> **EXERCISE REQUIREMENTS**: Show every line below where "tsqltidy" can be found.

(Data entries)
- - - - -

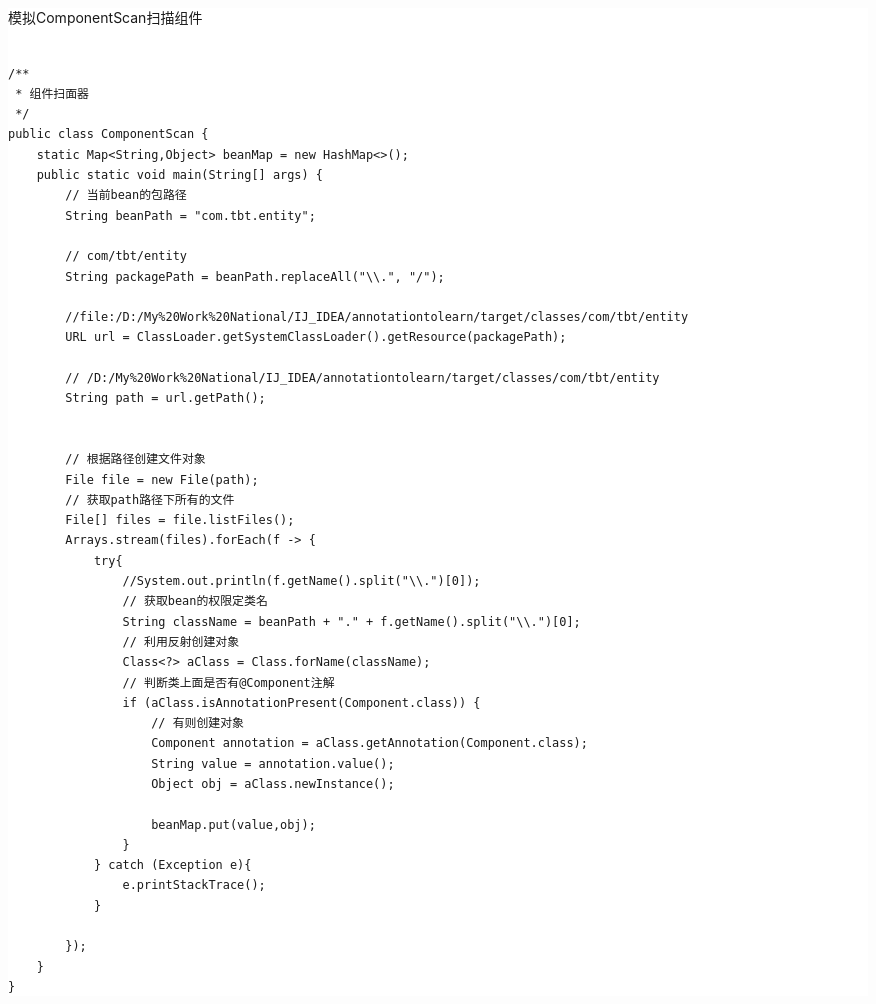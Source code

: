 模拟ComponentScan扫描组件

```

/**
 * 组件扫面器
 */
public class ComponentScan {
    static Map<String,Object> beanMap = new HashMap<>();
    public static void main(String[] args) {
        // 当前bean的包路径
        String beanPath = "com.tbt.entity";

        // com/tbt/entity
        String packagePath = beanPath.replaceAll("\\.", "/");

        //file:/D:/My%20Work%20National/IJ_IDEA/annotationtolearn/target/classes/com/tbt/entity
        URL url = ClassLoader.getSystemClassLoader().getResource(packagePath);

        // /D:/My%20Work%20National/IJ_IDEA/annotationtolearn/target/classes/com/tbt/entity
        String path = url.getPath();


        // 根据路径创建文件对象
        File file = new File(path);
        // 获取path路径下所有的文件
        File[] files = file.listFiles();
        Arrays.stream(files).forEach(f -> {
            try{
                //System.out.println(f.getName().split("\\.")[0]);
                // 获取bean的权限定类名
                String className = beanPath + "." + f.getName().split("\\.")[0];
                // 利用反射创建对象
                Class<?> aClass = Class.forName(className);
                // 判断类上面是否有@Component注解
                if (aClass.isAnnotationPresent(Component.class)) {
                    // 有则创建对象
                    Component annotation = aClass.getAnnotation(Component.class);
                    String value = annotation.value();
                    Object obj = aClass.newInstance();

                    beanMap.put(value,obj);
                }
            } catch (Exception e){
                e.printStackTrace();
            }

        });
    }
}
```
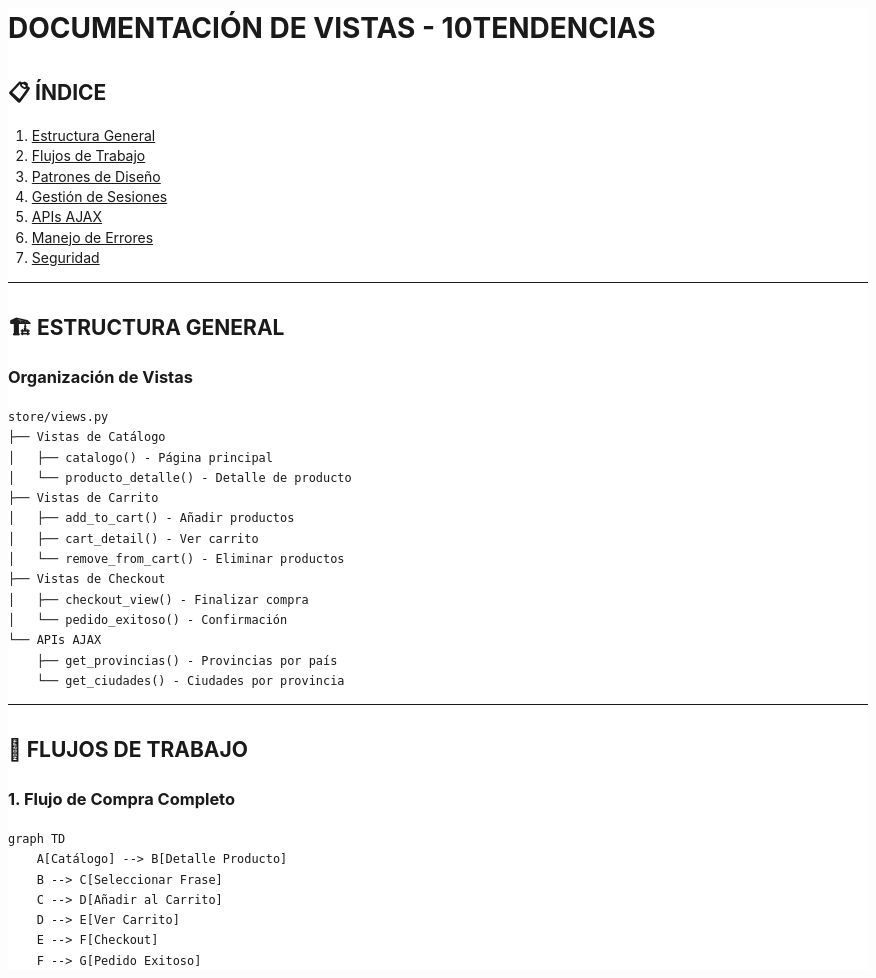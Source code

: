 # DOCUMENTACIÓN DE VISTAS - 10TENDENCIAS

## 📋 ÍNDICE
1. [Estructura General](#estructura-general)
2. [Flujos de Trabajo](#flujos-de-trabajo)
3. [Patrones de Diseño](#patrones-de-diseño)
4. [Gestión de Sesiones](#gestión-de-sesiones)
5. [APIs AJAX](#apis-ajax)
6. [Manejo de Errores](#manejo-de-errores)
7. [Seguridad](#seguridad)

---

## 🏗️ ESTRUCTURA GENERAL

### Organización de Vistas

```
store/views.py
├── Vistas de Catálogo
│   ├── catalogo() - Página principal
│   └── producto_detalle() - Detalle de producto
├── Vistas de Carrito
│   ├── add_to_cart() - Añadir productos
│   ├── cart_detail() - Ver carrito
│   └── remove_from_cart() - Eliminar productos
├── Vistas de Checkout
│   ├── checkout_view() - Finalizar compra
│   └── pedido_exitoso() - Confirmación
└── APIs AJAX
    ├── get_provincias() - Provincias por país
    └── get_ciudades() - Ciudades por provincia
```

---

## 🔄 FLUJOS DE TRABAJO

### 1. Flujo de Compra Completo

```mermaid
graph TD
    A[Catálogo] --> B[Detalle Producto]
    B --> C[Seleccionar Frase]
    C --> D[Añadir al Carrito]
    D --> E[Ver Carrito]
    E --> F[Checkout]
    F --> G[Pedido Exitoso]
```
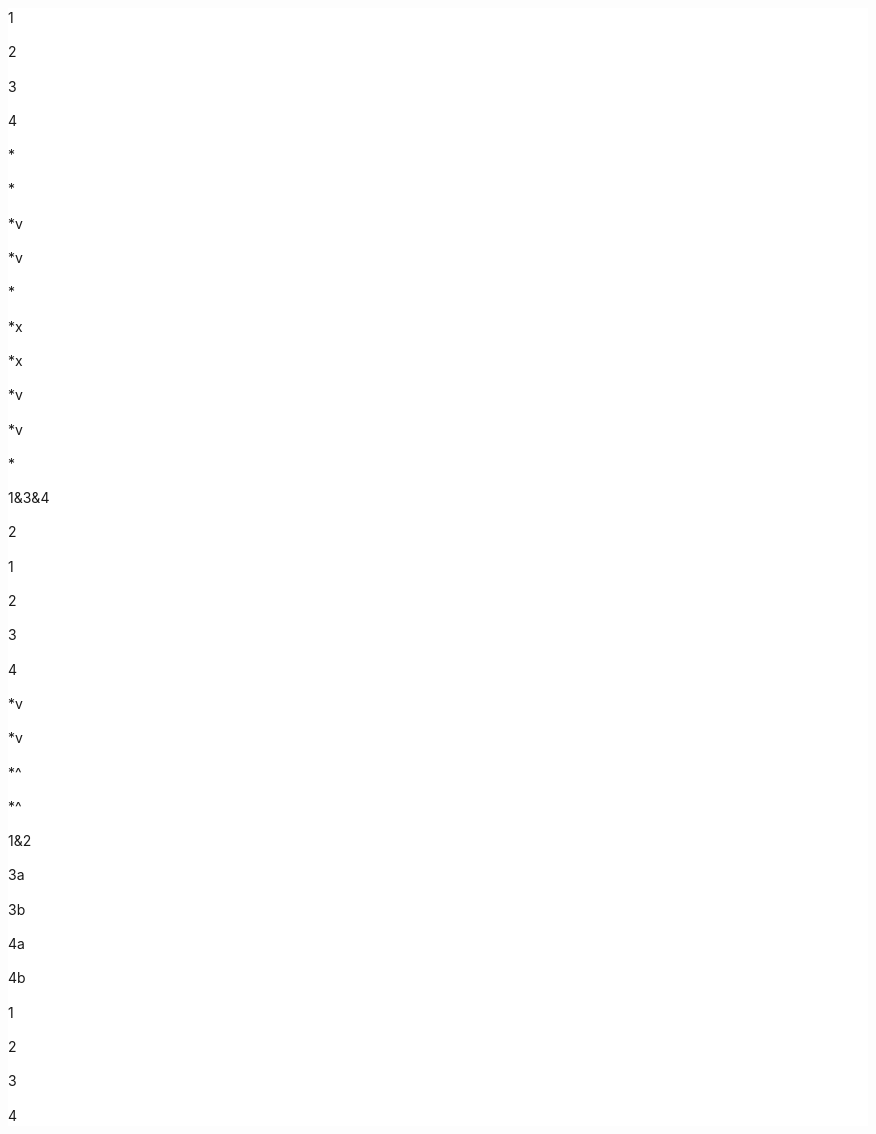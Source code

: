 1

2

3

4

\*

\*

\*v

\*v

\*

\*x

\*x

\*v

\*v

\*

1&3&4

2

1

2

3

4

\*v

\*v

\*\^

\*\^

1&2

3a

3b

4a

4b

1

2

3

4
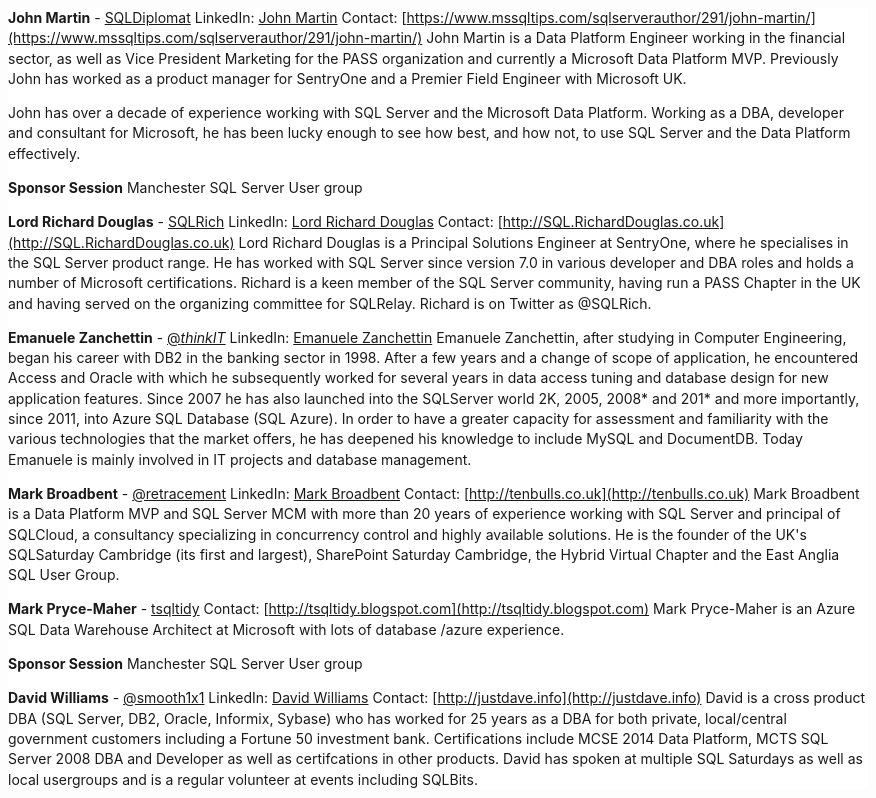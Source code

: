 **John Martin**  - [SQLDiplomat](https://www.twitter.com/SQLDiplomat)
LinkedIn: [John Martin](http://uk.linkedin.com/in/johnqmartin/)
Contact: [https://www.mssqltips.com/sqlserverauthor/291/john-martin/](https://www.mssqltips.com/sqlserverauthor/291/john-martin/)
John Martin is a Data Platform Engineer working in the financial sector, as well as Vice President Marketing for the PASS organization and currently a Microsoft Data Platform MVP. Previously John has worked as a product manager for SentryOne and a Premier Field Engineer with Microsoft UK.

John has over a decade of experience working with SQL Server and the Microsoft Data Platform. Working as a DBA, developer and consultant for Microsoft, he has been lucky enough to see how best, and how not, to use SQL Server and the Data Platform effectively.
 
**Sponsor Session** 
Manchester SQL Server User group
 
**Lord Richard Douglas**  - [SQLRich](https://www.twitter.com/SQLRich)
LinkedIn: [Lord Richard Douglas](http://uk.linkedin.com/in/richardpdouglas)
Contact: [http://SQL.RichardDouglas.co.uk](http://SQL.RichardDouglas.co.uk)
Lord Richard Douglas is a Principal Solutions Engineer at SentryOne, where he specialises in the SQL Server product range. He has worked with SQL Server since version 7.0 in various developer and DBA roles and holds a number of Microsoft certifications. Richard is a keen member of the SQL Server community, having run a PASS Chapter in the UK and having served on the organizing committee for SQLRelay.
Richard is on Twitter as @SQLRich.
 
**Emanuele Zanchettin**  - [@_thinkIT_](https://www.twitter.com/@_thinkIT_)
LinkedIn: [Emanuele Zanchettin](http://it.linkedin.com/pub/emanuele-zanchettin/18/921/34/)
Emanuele Zanchettin, after studying in Computer Engineering, began his career with DB2 in the banking sector in 1998. After a few years and a change of scope of application, he encountered Access and Oracle with which he subsequently worked for several years in data access tuning and database design for new application features. Since 2007 he has also launched into the SQLServer world 2K, 2005, 2008* and 201* and more importantly, since 2011, into Azure SQL Database (SQL Azure). In order to have a greater capacity for assessment and familiarity with the various technologies that the market offers, he has deepened his knowledge to include MySQL and DocumentDB. Today Emanuele is mainly involved in IT projects and database management.
 
**Mark Broadbent**  - [@retracement](https://www.twitter.com/@retracement)
LinkedIn: [Mark Broadbent](http://www.linkedin.com/in/retracement)
Contact: [http://tenbulls.co.uk](http://tenbulls.co.uk)
Mark Broadbent is a Data Platform MVP and SQL Server MCM with more than 20 years of experience working with SQL Server and principal of SQLCloud, a consultancy specializing in concurrency control and highly available solutions. He is the founder of the UK's SQLSaturday Cambridge (its first and largest), SharePoint Saturday Cambridge, the Hybrid Virtual Chapter and the East Anglia SQL User Group.
 
**Mark Pryce-Maher**  - [tsqltidy](https://www.twitter.com/tsqltidy)
Contact: [http://tsqltidy.blogspot.com](http://tsqltidy.blogspot.com)
Mark Pryce-Maher is an Azure SQL Data Warehouse Architect at Microsoft with lots of database /azure experience.
 
**Sponsor Session** 
Manchester SQL Server User group
 
**David Williams**  - [@smooth1x1](https://www.twitter.com/@smooth1x1)
LinkedIn: [David Williams](https://www.linkedin.com/in/justdaveinfo?trk=nav_responsive_tab_profile)
Contact: [http://justdave.info](http://justdave.info)
David is a cross product DBA (SQL Server, DB2, Oracle, Informix, Sybase) who has worked for 25 years as a DBA for both private, 
local/central government customers including a Fortune 50 investment bank. Certifications include MCSE 2014 Data Platform, MCTS SQL Server 2008 DBA and Developer as well as certifcations in other products. 
David has spoken at multiple SQL Saturdays as well as local usergroups and is a regular volunteer at events including SQLBits.
 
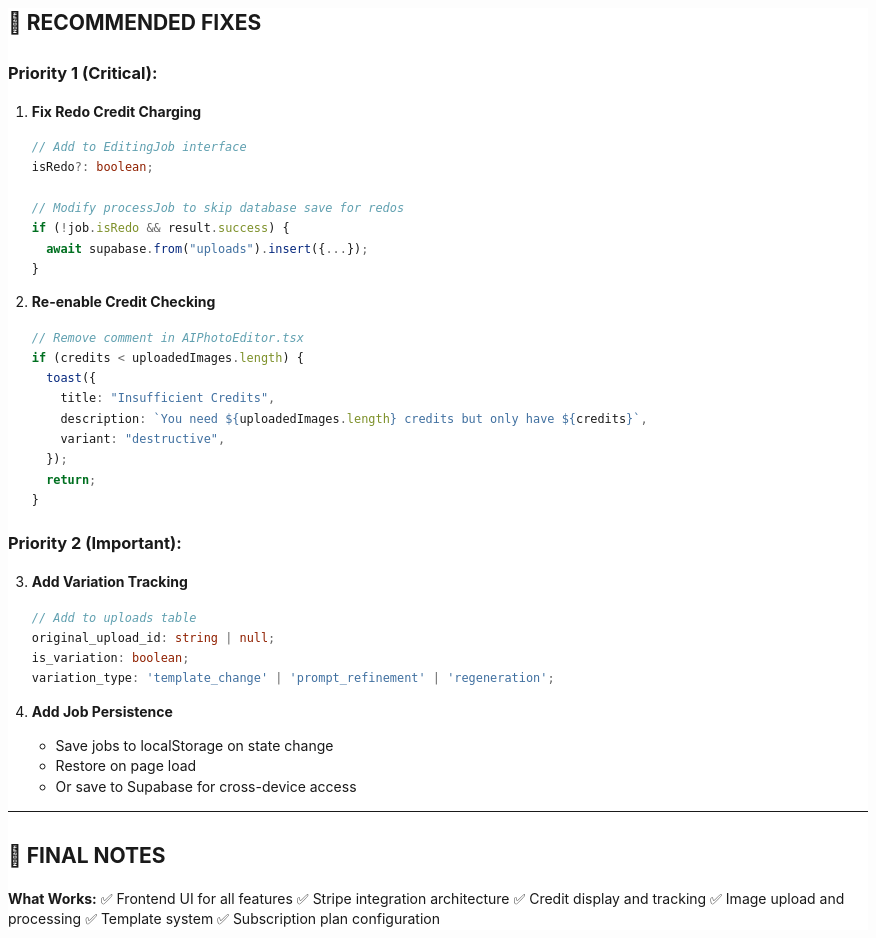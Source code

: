 
## 🎯 RECOMMENDED FIXES

### Priority 1 (Critical):
1. **Fix Redo Credit Charging**
   ```typescript
   // Add to EditingJob interface
   isRedo?: boolean;
   
   // Modify processJob to skip database save for redos
   if (!job.isRedo && result.success) {
     await supabase.from("uploads").insert({...});
   }
   ```

2. **Re-enable Credit Checking**
   ```typescript
   // Remove comment in AIPhotoEditor.tsx
   if (credits < uploadedImages.length) {
     toast({
       title: "Insufficient Credits",
       description: `You need ${uploadedImages.length} credits but only have ${credits}`,
       variant: "destructive",
     });
     return;
   }
   ```

### Priority 2 (Important):
3. **Add Variation Tracking**
   ```typescript
   // Add to uploads table
   original_upload_id: string | null;
   is_variation: boolean;
   variation_type: 'template_change' | 'prompt_refinement' | 'regeneration';
   ```

4. **Add Job Persistence**
   - Save jobs to localStorage on state change
   - Restore on page load
   - Or save to Supabase for cross-device access

---

## 📝 FINAL NOTES

**What Works:**
✅ Frontend UI for all features
✅ Stripe integration architecture
✅ Credit display and tracking
✅ Image upload and processing
✅ Template system
✅ Subscription plan configuration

- - - - -

> **EXERCISE RESULT**:
**Mark Pryce-Maher**  - [tsqltidy](https://www.twitter.com/tsqltidy)
Contact: [http://tsqltidy.blogspot.com](http://tsqltidy.blogspot.com)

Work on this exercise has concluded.